## Aim of the exercise
Return every line from the records below with the string "MPUs".

(Data records)
'''

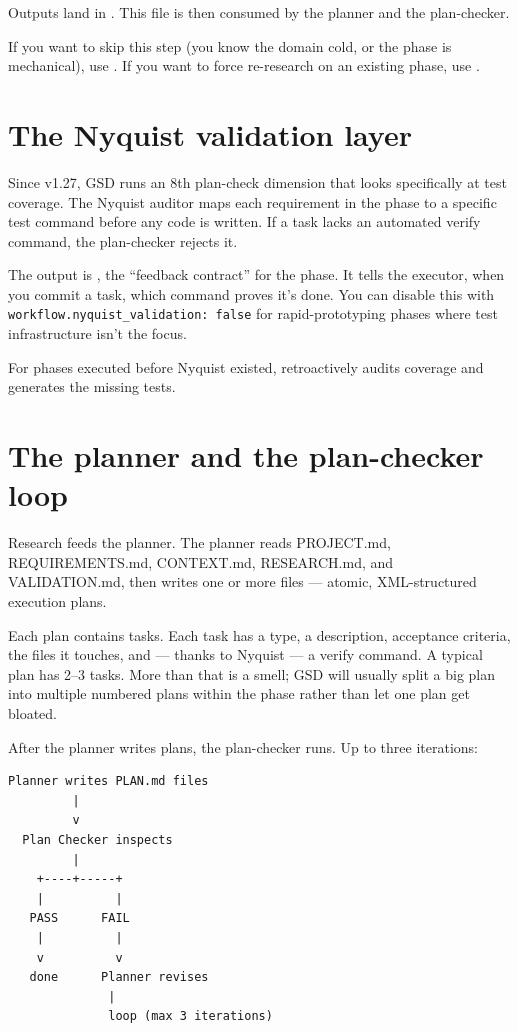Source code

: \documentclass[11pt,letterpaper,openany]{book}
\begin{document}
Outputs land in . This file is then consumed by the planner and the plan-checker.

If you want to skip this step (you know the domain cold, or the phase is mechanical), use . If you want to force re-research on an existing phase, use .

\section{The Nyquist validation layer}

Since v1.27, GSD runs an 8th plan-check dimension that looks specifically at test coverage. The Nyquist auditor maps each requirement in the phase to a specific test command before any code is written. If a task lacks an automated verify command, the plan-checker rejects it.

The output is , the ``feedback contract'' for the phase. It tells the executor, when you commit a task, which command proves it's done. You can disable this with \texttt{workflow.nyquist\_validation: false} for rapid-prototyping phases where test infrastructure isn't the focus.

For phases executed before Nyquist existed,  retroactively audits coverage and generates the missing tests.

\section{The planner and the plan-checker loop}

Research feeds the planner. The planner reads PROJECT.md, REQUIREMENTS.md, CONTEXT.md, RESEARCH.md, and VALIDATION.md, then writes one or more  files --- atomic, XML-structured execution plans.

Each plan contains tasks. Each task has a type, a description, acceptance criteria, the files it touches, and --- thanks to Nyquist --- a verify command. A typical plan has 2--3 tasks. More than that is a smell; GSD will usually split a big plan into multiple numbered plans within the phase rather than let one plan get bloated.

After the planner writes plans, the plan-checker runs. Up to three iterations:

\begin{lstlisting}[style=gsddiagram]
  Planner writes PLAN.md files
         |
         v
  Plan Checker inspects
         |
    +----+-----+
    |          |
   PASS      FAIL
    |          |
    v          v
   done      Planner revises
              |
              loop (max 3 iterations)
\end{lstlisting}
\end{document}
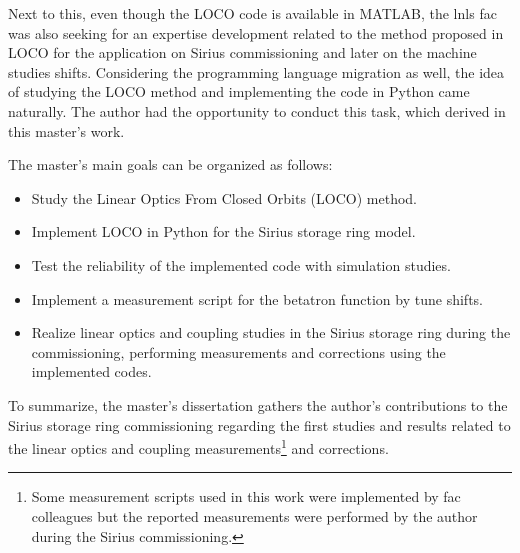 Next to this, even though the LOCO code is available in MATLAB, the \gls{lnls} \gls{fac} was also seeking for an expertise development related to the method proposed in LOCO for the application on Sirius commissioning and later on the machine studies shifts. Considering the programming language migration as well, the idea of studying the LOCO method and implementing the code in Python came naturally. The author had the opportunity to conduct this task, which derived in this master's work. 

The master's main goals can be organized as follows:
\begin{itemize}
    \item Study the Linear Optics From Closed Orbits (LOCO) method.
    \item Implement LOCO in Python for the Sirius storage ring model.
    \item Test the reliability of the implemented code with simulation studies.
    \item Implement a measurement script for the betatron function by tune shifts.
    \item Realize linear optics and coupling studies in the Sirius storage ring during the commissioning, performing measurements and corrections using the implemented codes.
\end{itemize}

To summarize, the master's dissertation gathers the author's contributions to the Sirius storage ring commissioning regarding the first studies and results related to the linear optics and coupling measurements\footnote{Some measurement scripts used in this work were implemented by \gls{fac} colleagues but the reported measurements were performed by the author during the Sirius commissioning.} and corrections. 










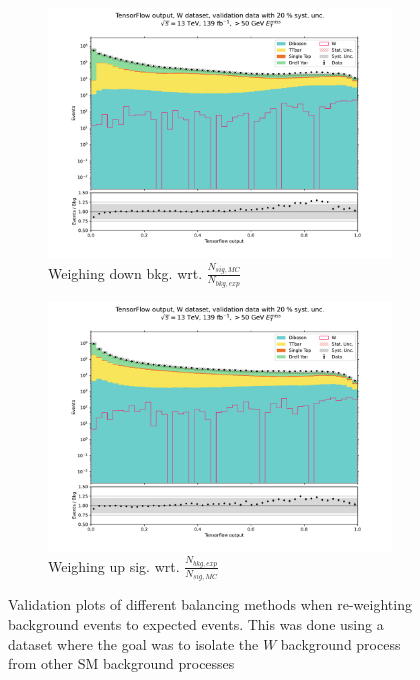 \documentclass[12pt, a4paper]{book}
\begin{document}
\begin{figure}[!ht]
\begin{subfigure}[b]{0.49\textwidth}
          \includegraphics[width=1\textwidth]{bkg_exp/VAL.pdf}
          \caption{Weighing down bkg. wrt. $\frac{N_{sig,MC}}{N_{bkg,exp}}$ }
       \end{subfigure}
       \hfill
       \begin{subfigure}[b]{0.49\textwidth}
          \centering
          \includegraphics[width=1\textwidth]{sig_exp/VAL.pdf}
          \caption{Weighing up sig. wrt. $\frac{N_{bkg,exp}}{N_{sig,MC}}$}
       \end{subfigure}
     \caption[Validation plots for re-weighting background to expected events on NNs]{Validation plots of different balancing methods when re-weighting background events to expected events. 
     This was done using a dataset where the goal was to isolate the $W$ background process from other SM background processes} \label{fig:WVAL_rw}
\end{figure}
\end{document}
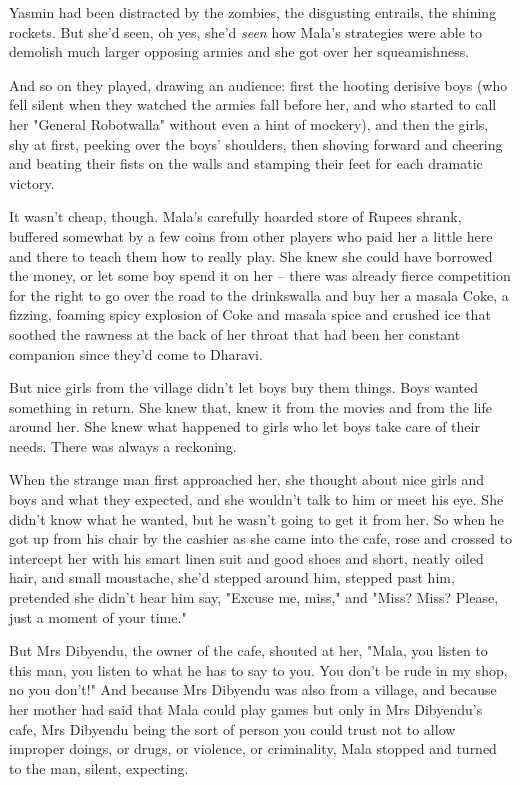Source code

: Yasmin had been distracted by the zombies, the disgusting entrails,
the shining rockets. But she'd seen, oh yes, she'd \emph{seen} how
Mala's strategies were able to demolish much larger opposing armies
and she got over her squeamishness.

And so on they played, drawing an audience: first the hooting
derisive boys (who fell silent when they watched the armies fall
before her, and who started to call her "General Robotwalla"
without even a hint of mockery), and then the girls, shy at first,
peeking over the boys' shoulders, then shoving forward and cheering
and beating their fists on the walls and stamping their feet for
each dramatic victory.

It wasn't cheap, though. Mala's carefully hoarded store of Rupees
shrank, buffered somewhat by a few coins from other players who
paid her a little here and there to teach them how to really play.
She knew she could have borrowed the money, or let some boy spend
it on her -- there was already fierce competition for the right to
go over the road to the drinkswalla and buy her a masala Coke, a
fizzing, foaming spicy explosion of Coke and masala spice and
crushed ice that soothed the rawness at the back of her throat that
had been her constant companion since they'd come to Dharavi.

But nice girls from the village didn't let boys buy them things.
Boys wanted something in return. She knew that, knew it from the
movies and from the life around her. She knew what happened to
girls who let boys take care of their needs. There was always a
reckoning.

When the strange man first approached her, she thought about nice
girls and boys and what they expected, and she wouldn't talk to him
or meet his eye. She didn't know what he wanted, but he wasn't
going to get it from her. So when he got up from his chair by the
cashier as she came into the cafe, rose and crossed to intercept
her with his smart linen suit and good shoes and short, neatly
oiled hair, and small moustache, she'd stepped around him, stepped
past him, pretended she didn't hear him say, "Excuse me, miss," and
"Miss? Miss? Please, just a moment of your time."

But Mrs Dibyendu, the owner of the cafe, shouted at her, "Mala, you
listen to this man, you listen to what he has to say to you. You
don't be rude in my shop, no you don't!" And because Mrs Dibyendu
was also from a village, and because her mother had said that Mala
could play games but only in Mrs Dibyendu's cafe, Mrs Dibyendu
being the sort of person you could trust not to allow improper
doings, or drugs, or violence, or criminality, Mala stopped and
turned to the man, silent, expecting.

'''
'''

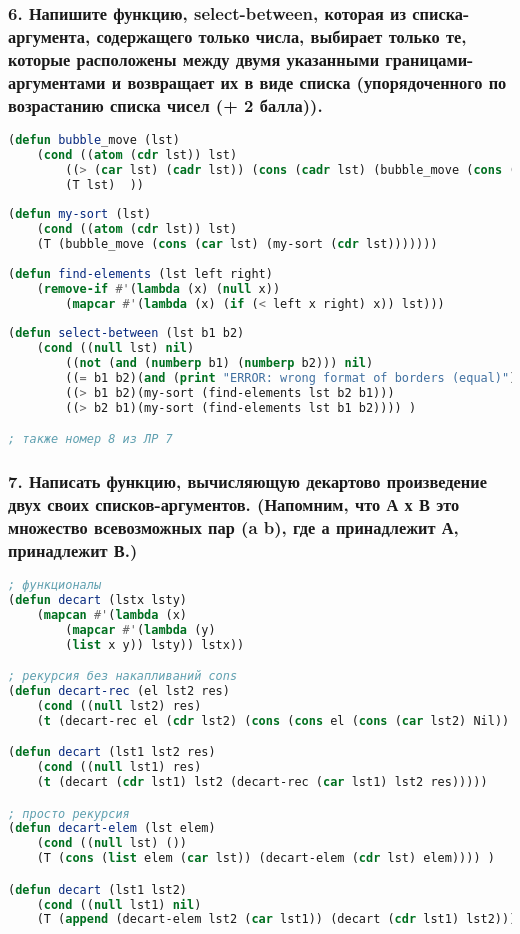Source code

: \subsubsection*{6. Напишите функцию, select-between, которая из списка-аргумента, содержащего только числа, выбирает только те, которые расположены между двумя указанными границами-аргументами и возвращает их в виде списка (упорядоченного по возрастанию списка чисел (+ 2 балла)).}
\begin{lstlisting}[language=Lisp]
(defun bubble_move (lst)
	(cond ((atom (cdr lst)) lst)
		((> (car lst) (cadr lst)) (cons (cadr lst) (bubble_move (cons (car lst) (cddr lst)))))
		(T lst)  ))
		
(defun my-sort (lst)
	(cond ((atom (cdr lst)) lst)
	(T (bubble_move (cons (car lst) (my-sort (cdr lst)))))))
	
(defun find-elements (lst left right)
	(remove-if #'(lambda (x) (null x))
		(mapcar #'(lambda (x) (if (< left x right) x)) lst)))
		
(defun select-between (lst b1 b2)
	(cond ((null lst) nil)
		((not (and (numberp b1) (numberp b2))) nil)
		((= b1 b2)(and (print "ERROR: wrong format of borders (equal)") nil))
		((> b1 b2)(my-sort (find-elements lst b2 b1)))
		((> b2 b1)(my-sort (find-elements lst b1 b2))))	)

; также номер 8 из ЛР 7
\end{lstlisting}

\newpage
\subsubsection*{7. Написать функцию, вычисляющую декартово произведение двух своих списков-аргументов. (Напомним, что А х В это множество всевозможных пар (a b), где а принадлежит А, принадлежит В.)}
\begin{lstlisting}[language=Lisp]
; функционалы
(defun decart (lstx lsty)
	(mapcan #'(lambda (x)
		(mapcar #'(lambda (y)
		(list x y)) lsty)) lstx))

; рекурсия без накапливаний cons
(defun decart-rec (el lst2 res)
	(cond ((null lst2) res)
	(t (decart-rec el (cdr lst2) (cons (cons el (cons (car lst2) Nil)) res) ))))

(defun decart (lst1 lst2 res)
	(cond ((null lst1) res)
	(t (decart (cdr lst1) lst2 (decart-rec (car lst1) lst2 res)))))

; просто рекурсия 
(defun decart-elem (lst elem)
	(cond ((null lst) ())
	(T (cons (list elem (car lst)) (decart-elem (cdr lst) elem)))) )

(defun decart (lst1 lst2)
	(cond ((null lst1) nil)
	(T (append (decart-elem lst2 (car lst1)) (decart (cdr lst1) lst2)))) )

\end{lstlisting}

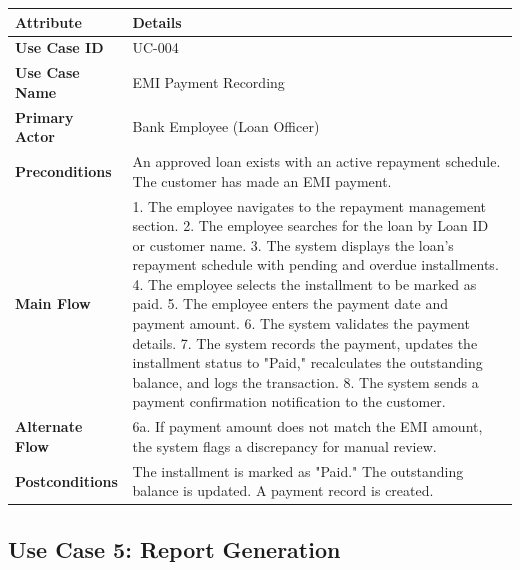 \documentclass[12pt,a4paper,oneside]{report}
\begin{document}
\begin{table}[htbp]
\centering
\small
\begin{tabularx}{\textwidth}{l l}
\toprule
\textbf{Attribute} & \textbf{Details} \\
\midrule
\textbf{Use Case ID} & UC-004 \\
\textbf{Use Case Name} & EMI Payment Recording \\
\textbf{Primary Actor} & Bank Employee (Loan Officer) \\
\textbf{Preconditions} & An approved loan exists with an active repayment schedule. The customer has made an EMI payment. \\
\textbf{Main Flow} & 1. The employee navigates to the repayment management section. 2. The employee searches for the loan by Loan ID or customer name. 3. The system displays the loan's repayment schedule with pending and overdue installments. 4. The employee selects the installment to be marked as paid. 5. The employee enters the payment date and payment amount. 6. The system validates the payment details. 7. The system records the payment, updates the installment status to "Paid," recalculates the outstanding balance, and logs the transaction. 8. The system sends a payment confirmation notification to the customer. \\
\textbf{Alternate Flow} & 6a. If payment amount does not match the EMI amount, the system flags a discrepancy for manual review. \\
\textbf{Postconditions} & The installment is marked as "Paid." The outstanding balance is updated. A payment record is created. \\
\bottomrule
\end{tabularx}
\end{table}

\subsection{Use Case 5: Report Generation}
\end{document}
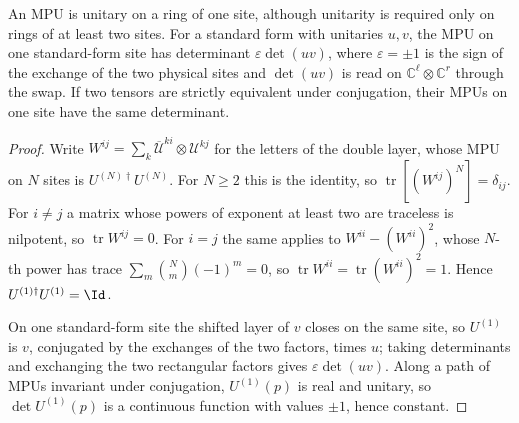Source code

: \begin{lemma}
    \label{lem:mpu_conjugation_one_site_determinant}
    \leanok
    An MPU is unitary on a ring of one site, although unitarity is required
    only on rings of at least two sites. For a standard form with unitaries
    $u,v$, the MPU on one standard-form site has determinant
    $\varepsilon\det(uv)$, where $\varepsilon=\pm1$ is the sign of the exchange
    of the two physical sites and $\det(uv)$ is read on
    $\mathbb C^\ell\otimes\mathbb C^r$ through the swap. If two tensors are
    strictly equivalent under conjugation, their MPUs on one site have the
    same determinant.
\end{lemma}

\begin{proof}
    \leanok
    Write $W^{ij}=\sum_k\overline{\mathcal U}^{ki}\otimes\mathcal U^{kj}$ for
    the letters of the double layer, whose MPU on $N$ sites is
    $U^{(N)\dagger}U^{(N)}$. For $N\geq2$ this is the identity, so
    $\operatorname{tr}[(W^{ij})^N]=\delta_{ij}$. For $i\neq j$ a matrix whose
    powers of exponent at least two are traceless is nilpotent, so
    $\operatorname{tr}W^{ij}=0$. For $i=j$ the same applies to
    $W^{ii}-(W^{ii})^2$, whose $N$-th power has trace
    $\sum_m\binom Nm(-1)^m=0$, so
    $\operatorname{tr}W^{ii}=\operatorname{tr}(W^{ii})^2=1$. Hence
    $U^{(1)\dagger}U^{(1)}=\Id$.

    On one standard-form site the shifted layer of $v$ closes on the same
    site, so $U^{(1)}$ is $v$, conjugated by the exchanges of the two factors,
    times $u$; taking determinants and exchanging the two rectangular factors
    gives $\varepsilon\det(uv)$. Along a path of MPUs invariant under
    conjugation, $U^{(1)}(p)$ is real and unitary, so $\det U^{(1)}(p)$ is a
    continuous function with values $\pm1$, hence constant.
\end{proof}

'''
'''

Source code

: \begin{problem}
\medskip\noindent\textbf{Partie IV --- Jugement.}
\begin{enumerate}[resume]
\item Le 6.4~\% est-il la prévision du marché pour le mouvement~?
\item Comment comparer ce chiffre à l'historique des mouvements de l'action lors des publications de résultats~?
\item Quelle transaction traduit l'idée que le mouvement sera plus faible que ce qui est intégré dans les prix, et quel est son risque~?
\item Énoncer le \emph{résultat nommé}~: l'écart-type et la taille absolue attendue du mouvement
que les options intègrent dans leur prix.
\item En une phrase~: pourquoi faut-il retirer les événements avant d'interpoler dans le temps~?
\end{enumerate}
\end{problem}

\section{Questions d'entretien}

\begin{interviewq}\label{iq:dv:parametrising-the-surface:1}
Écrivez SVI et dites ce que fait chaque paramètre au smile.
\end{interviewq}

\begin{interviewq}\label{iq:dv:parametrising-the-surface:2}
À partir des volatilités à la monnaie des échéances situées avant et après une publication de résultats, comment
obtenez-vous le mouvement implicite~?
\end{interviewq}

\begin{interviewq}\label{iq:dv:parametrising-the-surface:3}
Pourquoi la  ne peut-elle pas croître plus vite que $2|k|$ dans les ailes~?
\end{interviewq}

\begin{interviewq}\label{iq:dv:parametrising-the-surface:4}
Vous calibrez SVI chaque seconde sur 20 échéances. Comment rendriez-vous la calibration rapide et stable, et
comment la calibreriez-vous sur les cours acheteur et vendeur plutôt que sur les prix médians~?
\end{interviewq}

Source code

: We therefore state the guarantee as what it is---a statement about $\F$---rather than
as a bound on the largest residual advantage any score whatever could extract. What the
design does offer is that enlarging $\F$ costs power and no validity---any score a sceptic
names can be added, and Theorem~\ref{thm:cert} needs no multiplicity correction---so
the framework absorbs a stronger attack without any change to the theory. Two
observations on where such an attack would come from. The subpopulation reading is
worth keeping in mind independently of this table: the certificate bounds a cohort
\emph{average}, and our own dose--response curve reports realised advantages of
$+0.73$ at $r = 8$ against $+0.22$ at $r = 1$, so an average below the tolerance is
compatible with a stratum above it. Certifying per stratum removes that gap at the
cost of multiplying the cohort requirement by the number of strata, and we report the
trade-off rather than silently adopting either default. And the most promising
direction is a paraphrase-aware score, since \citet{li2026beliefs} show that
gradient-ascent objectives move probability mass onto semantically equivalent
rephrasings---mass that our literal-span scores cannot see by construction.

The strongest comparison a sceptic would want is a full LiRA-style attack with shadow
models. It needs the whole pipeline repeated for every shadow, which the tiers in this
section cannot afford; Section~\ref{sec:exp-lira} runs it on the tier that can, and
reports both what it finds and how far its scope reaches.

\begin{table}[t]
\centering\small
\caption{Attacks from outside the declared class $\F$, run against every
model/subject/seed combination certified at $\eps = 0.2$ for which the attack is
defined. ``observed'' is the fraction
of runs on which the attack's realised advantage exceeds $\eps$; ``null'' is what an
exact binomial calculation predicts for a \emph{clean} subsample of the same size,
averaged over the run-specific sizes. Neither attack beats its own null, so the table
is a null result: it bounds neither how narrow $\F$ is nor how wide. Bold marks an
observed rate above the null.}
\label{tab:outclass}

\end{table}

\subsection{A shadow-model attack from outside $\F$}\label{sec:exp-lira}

'''

## Result for this exercise
    strictly equivalent under conjugation, their MPUs on one site have the
    gives $\varepsilon\det(uv)$. Along a path of MPUs invariant under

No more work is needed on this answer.